The 38-year-old O’Day will add a seasoned veteran to an already formidable Yankees bullpen. Most expected O’Day to be back with the Braves in 2021, given an affordable club option on his contract, but Atlanta made the surprising decision to pay him a $500K buyout rather than pay him a $3.5MM salary in 2021. For a reliever coming off 16 1/3 innings of 1.10 ERA ball eight hits and five walks allowed against 22 strikeouts, that seemed to be an eminently reasonable price tag. Heyman adds that the Braves and Phillies finished runner-up to the Yankees in their efforts to sign O’Day.
O’Day wasn’t only strong in 2020, of course. The sidearming righty has a length track record of being a high-quality setup piece, dating all the way back to a breakout 2009 with the Rangers. He’s dealt with injuries in recent years, requiring IL stints for elbow, shoulder and hamstring injuries since 2016, but whenever he’s on the field O’Day has been effective. Since 2012, he’s only turned in three seasons with an ERA north of 3.00 — never higher than 2016’s 3.77 in that span — while putting together a composite 2.34 ERA with a 28.6 percent strikeout rate against an impressive 6.8 percent walk rate.
New York’s recent trade of Adam Ottavino to the Red Sox surely paved the way for this move. Prior to shedding the bulk of Ottavino’s salary, the Yankees were pressed right up to the precipice of a luxury-tax barrier that ownership is said to be unwilling to cross. That trade, however, cleared $8.15MM of luxury obligations (in exchange for Ottavino and prospect Frank German, who was effectively sold to Boston in the swap). Some of that resulting flexibility will now go to O’Day — a veteran reliever himself who, like Ottavino, gives right-handed opponents fits (career .193/.262/.287).

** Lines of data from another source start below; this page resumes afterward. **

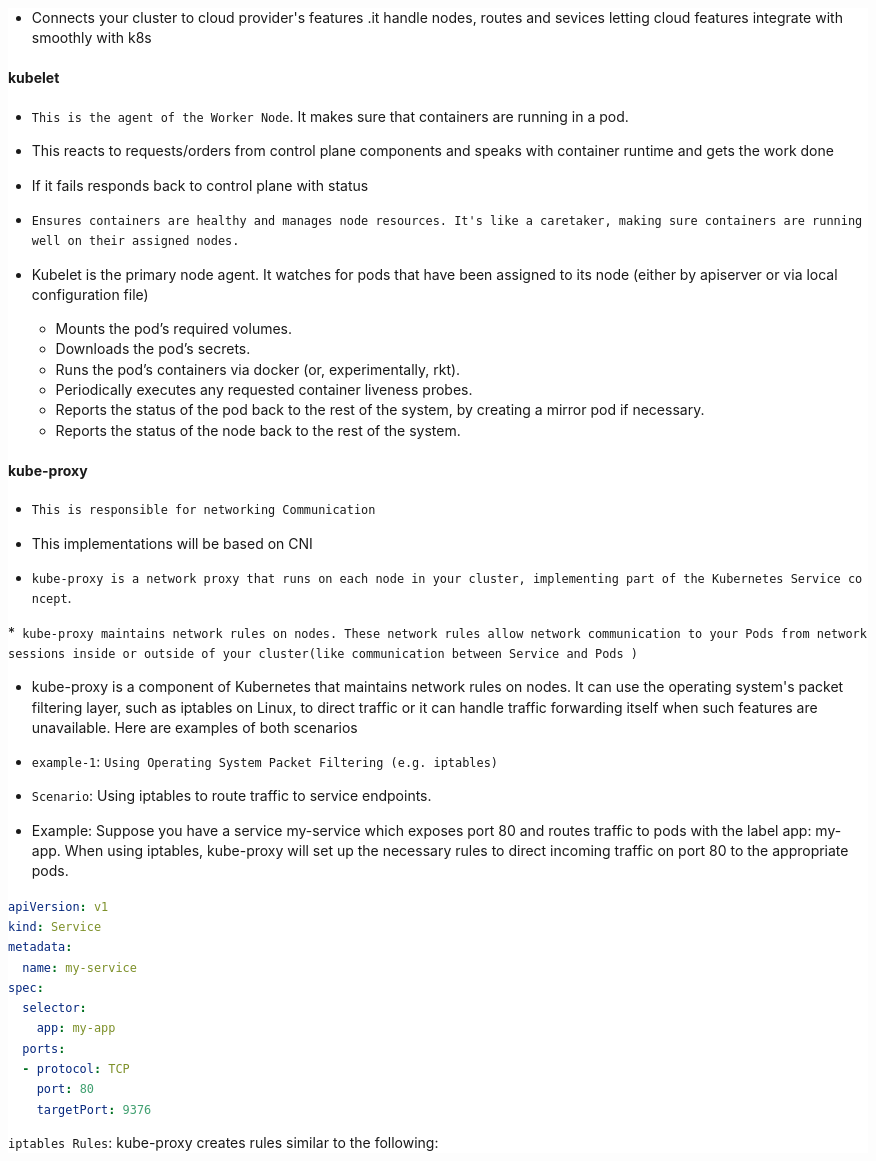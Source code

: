 * Connects your cluster to cloud provider's features .it handle nodes, routes and sevices letting cloud features integrate with smoothly with k8s

#### kubelet

- `This is the agent of the Worker Node`. It makes sure that containers are running in a pod.

- This reacts to requests/orders from control plane components and speaks with container runtime and gets the work done

- If it fails responds back to control plane with status

*  `Ensures containers are healthy and manages node resources. It's like a caretaker, making sure containers are running well on their assigned nodes.`

* Kubelet is the primary node agent. It watches for pods that have been assigned to its node (either by apiserver or via local configuration file) 

  - Mounts the pod’s required volumes.
  - Downloads the pod’s secrets.
  - Runs the pod’s containers via docker (or, experimentally, rkt).
  - Periodically executes any requested container liveness probes.
  - Reports the status of the pod back to the rest of the system, by creating a mirror pod if necessary.
  - Reports the status of the node back to the rest of the system.
   
#### kube-proxy

- `This is responsible for networking Communication`

*  This implementations will be based on CNI

- `kube-proxy is a network proxy that runs on each node in your cluster, implementing part of the Kubernetes Service concept`.

*` kube-proxy maintains network rules on nodes. These network rules allow network communication to your Pods from network sessions inside or outside of your cluster(like communication between Service and Pods )`

* kube-proxy is a component of Kubernetes that maintains network rules on nodes. It can use the operating system's packet filtering layer, such as iptables on Linux, to direct traffic or it can handle traffic forwarding itself when such features are unavailable. Here are examples of both scenarios

* `example-1`:  `Using Operating System Packet Filtering (e.g. iptables)`
- `Scenario`: Using iptables to route traffic to service endpoints.

- Example: Suppose you have a service my-service which exposes port 80 and routes traffic to pods with the label app: my-app. When using iptables, kube-proxy will set up the necessary rules to direct incoming traffic on port 80 to the appropriate pods.

```yaml
apiVersion: v1
kind: Service
metadata:
  name: my-service
spec:
  selector:
    app: my-app
  ports:
  - protocol: TCP
    port: 80
    targetPort: 9376

```
`iptables Rules`:
kube-proxy creates rules similar to the following:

The Yankees also reportedly circled back with longtime outfielder Brett Gardner at some point last week and still have some interest in bringing him back — likely as a reserve, given a rather full outfield slate as it is. If Gardner is willing to take a similar guarantee to that of O’Day, he could slot into a bench role and still leave the Yankees a few million dollars of breathing room, relative to the luxury threshold, for in-season dealings.